::: INPUT DATA :::

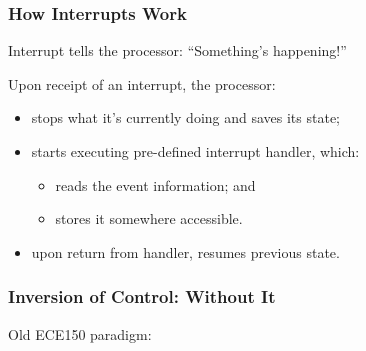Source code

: \begin{frame}
\frametitle{How Interrupts Work}

\begin{changemargin}{1cm}
Interrupt tells the processor: ``Something's happening!''\vfill

Upon receipt of an interrupt, the processor:
\begin{itemize}
\item stops what it's currently doing and saves its state;
\item starts executing pre-defined \alert{interrupt handler}, which:
\begin{itemize}
\item reads the event information; and
\item stores it somewhere accessible.
\end{itemize}
\item upon return from handler, resumes previous state.
\end{itemize}
\end{changemargin}

\end{frame}

\begin{frame}
\frametitle{Inversion of Control: Without It}

\begin{changemargin}{1cm}
Old ECE150 paradigm:\\[2em]


\end{changemargin}

\end{frame}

:::

#### EXERCISE INSTRUCTIONS:
Only a number is expected here: how many lines above contain the word "processor".

#### RESPONSE TO THIS EXERCISE:
2